Charts Aids to Identify Variation

The goal of Six Sigma is to improve the quality and productivity of a project team or company. In order to accomplish this goal, Six Sigma uses different chart aids to identify variation among data samples. When a histogram or box plot is used to graphically represent data, a project manager or leader can visually identify where variation exists, which is necessary to identify and control causes of variation in process improvements.

What Is a Histogram?

A histogram is a type of bar chart that graphically displays the frequencies of a data set. Similar to a bar chart, a histogram plots the frequency, or raw count, on the Y-axis (vertical) and the variable being measured on the X-axis (horizontal).
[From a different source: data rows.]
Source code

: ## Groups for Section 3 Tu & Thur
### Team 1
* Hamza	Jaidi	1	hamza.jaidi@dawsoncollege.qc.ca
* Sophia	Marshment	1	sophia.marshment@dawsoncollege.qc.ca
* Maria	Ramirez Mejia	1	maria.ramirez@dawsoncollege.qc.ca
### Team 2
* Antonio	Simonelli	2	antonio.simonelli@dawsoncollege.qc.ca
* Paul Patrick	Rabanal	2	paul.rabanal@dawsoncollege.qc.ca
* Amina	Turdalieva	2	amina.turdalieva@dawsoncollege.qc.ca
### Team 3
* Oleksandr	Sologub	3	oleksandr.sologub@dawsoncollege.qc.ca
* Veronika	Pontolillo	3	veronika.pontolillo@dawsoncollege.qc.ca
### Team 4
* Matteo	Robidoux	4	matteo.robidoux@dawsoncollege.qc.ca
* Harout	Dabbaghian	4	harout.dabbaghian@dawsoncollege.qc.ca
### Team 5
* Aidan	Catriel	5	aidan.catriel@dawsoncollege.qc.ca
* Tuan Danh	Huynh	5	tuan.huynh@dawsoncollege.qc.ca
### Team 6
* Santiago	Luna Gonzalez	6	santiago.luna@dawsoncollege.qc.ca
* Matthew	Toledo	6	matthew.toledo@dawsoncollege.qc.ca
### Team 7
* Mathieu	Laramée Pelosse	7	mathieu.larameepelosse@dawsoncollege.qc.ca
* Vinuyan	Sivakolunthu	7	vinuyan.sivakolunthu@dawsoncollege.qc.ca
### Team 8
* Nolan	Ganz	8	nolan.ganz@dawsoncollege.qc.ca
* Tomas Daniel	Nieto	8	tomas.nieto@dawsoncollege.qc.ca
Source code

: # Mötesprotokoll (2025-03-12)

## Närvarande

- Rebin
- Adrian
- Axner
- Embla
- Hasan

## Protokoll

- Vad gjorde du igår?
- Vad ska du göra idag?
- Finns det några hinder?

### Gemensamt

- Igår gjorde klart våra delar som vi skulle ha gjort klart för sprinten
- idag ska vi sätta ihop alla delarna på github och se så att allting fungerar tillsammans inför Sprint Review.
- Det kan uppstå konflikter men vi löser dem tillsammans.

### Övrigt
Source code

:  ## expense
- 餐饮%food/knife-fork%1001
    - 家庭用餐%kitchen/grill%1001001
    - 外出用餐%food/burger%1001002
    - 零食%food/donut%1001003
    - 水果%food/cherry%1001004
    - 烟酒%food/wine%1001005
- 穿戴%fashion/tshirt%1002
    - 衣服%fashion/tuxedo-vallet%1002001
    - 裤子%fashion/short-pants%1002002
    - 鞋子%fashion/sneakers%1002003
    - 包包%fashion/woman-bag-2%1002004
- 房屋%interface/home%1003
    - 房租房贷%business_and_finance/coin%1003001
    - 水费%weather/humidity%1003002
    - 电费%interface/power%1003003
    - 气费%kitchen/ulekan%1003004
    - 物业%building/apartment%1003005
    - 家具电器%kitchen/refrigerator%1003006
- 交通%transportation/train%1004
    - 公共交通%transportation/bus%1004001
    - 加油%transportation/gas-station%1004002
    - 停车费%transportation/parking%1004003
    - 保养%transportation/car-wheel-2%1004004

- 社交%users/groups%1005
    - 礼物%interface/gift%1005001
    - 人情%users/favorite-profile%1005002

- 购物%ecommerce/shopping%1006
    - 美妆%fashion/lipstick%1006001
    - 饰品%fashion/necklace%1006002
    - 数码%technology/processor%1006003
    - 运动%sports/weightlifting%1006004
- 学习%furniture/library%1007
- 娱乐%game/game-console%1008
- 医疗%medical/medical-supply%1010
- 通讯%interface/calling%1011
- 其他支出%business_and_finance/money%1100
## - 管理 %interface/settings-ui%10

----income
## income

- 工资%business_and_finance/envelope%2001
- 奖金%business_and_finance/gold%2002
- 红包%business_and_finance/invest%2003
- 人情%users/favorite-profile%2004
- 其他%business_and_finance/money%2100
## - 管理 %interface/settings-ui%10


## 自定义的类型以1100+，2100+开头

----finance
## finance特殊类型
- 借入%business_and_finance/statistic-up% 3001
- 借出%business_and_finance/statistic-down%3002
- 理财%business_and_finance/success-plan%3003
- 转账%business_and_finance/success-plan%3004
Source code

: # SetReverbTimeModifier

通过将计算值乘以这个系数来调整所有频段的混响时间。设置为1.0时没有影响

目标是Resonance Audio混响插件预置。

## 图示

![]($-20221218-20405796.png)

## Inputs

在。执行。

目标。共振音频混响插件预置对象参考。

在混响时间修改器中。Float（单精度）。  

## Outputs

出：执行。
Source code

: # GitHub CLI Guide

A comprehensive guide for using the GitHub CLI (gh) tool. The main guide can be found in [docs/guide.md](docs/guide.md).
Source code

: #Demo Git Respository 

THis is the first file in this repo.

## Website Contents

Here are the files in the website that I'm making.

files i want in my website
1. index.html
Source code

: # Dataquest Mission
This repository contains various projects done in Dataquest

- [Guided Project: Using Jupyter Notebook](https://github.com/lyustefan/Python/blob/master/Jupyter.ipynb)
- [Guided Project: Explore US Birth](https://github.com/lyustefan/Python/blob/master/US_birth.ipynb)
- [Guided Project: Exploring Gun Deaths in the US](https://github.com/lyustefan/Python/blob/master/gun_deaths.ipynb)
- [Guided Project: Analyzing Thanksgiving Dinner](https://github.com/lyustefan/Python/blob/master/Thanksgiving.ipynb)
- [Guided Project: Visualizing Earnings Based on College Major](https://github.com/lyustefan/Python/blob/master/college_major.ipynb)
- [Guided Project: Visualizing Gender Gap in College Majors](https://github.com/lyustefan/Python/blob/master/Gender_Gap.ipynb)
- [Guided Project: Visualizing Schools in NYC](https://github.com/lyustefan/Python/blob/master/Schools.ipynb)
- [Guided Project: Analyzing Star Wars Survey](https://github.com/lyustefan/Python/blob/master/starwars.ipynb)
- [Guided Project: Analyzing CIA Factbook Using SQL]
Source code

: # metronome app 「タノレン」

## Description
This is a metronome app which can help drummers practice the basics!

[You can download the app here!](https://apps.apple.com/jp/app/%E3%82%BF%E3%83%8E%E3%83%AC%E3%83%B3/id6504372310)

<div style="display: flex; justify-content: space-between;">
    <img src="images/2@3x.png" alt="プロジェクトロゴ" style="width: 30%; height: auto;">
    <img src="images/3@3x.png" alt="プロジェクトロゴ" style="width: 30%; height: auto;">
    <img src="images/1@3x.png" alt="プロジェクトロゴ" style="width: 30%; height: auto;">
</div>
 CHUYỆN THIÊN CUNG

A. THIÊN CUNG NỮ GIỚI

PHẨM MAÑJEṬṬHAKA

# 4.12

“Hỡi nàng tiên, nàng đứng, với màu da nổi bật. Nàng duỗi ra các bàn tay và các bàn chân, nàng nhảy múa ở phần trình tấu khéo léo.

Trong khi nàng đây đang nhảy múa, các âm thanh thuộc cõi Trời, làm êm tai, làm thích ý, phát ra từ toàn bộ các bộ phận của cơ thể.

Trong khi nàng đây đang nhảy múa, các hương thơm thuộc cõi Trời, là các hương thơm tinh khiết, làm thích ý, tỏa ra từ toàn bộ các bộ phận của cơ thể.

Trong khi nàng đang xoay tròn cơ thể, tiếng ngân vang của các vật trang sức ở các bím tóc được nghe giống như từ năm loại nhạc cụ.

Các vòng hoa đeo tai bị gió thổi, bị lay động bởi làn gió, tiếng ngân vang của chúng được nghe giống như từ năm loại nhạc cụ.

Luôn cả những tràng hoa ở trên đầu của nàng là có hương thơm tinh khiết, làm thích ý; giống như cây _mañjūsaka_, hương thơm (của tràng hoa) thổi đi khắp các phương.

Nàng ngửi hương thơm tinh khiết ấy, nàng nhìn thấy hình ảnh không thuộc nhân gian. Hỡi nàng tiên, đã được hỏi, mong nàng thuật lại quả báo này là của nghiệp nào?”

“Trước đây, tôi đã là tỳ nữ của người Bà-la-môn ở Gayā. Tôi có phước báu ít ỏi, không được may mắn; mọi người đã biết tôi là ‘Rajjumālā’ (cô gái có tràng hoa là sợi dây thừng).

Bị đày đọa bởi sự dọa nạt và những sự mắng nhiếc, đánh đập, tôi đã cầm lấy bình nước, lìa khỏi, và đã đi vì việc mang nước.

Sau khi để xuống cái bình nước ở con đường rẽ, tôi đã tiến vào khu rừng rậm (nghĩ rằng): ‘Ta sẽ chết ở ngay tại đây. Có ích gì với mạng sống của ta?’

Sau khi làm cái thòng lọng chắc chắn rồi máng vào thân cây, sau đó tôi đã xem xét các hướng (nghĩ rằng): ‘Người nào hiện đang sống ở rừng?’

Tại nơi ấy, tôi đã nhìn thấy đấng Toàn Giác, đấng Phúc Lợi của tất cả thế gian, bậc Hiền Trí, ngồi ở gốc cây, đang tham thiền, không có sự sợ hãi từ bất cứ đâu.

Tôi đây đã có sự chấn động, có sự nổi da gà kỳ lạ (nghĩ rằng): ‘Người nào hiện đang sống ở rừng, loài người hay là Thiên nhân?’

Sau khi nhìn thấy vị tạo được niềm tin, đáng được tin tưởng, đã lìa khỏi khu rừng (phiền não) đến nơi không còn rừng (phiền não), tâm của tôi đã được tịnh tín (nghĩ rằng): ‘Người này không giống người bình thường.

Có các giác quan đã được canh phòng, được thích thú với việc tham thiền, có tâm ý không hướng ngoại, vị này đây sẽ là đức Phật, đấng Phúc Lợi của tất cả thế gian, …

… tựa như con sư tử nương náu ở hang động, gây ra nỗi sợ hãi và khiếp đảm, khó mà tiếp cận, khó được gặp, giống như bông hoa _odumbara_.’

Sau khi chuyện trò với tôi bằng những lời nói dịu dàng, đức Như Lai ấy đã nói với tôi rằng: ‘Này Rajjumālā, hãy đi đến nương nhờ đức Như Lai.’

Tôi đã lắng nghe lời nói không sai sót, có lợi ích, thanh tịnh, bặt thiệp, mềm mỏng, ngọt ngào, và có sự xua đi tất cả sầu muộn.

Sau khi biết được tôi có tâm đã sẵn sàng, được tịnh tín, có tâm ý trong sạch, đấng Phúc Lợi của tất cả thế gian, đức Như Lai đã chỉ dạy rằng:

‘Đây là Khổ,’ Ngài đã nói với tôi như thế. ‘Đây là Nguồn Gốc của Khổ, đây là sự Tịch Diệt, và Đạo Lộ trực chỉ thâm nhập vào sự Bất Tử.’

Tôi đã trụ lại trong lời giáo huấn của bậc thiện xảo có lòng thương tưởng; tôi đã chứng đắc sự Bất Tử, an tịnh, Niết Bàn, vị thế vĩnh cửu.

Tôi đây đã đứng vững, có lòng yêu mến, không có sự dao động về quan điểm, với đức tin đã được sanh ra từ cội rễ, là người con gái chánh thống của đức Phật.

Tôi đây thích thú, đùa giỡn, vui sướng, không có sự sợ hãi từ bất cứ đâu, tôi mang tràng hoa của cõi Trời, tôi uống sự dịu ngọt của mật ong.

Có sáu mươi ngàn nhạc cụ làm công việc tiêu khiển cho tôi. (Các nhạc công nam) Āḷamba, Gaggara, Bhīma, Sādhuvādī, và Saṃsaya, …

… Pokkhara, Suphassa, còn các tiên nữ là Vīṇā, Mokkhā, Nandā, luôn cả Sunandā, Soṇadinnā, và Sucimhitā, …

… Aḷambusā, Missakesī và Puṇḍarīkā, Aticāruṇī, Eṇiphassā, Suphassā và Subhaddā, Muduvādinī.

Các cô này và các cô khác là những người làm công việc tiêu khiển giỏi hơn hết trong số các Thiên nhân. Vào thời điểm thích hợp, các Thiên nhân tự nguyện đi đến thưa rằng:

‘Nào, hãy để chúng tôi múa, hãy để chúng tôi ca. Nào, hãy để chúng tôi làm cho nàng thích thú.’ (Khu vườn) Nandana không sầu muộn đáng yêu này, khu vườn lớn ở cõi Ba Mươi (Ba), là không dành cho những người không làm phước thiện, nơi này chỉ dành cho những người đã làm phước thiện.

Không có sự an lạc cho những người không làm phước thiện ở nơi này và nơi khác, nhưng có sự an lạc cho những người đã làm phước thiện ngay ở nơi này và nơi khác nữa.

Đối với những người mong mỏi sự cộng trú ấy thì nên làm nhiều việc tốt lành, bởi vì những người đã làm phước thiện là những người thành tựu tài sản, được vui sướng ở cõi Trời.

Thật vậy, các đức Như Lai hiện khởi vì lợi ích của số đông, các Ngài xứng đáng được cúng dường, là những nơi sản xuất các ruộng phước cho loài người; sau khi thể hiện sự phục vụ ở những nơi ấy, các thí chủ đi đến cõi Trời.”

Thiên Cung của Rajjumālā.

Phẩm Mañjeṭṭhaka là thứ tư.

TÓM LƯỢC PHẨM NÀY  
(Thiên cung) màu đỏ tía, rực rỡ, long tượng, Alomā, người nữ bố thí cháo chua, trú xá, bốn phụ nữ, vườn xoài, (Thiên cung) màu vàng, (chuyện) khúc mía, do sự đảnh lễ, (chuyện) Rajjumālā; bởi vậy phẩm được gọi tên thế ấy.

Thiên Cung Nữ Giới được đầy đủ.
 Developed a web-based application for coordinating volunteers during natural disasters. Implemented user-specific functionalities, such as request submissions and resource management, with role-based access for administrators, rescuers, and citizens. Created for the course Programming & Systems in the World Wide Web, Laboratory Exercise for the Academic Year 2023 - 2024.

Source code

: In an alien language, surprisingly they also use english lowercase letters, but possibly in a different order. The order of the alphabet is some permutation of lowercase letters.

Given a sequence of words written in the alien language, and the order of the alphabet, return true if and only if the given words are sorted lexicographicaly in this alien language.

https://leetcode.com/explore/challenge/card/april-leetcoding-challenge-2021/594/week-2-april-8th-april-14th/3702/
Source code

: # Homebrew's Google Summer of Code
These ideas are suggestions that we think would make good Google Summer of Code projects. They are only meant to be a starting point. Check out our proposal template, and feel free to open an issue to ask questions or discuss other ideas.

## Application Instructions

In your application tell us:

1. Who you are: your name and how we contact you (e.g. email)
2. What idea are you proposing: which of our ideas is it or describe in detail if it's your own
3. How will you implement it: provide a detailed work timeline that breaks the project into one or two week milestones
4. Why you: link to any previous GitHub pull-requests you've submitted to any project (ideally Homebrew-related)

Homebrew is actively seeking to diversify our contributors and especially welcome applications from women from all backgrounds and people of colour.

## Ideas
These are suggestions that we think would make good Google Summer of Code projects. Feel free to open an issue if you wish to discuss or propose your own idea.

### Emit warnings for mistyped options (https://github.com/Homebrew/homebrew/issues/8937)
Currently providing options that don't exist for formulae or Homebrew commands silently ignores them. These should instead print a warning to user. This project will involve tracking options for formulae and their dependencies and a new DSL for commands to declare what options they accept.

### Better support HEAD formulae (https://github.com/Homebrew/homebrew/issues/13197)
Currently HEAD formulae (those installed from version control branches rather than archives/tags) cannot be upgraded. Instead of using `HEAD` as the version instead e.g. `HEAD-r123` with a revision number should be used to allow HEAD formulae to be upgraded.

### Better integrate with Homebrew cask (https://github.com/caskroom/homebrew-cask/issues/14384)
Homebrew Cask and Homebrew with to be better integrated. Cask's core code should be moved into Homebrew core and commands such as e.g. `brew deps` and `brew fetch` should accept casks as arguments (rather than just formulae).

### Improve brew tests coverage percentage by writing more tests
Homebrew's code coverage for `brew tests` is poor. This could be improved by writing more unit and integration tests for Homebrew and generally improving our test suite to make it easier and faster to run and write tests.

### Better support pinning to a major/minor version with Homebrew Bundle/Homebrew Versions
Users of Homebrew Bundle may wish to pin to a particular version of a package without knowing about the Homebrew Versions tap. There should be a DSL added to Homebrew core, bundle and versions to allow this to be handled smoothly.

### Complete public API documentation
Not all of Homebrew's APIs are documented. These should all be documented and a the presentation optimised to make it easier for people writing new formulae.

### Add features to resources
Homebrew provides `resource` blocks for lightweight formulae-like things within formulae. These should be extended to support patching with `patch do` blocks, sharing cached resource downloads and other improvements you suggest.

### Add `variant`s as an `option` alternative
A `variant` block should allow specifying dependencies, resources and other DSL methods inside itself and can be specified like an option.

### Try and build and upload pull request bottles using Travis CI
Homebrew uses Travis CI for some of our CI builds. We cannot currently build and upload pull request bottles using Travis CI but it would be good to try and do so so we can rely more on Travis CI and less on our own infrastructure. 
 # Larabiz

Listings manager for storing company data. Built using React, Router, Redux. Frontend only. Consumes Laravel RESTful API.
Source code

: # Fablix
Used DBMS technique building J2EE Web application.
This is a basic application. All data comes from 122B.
The only difference between a histogram and a bar chart is that a histogram displays frequencies for a group of data, rather than an individual data point; therefore, no spaces are present between the bars. Typically, a histogram groups data into small chunks (four to eight values per bar on the horizontal axis), unless the range of data is so great that it easier to identify general distribution trends with larger groupings.

What Is a Box Plot?

A box plot, also called a box-and-whisker plot, is a chart that graphically represents the five most important descriptive values for a data set. These values include the minimum value, the first quartile, the median, the third quartile, and the maximum value. When graphing this five-number summary, only the horizontal axis displays values. Within the quadrant, a vertical line is placed above each of the summary numbers. A box is drawn around the middle three lines (first quartile, median, and third quartile) and two lines are drawn from the box’s edges to the two endpoints (minimum and maximum).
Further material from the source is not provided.